THE PROBLEM: Search the data for the string "caption" and copy each line in which it appears.
─── SUPPLIED DATA
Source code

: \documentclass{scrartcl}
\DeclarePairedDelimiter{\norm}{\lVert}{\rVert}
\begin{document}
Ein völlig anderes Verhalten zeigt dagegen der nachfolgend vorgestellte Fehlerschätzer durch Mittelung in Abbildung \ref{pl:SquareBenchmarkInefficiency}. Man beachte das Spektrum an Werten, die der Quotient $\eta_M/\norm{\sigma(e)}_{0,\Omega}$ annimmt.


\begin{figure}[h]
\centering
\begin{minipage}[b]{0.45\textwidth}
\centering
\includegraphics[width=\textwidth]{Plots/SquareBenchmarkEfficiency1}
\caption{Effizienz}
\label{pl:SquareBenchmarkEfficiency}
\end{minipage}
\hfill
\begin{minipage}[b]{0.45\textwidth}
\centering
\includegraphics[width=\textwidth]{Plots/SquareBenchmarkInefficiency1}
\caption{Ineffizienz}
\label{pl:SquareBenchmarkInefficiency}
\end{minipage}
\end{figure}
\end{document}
──────
REPLY:
\caption{Effizienz}
\caption{Ineffizienz}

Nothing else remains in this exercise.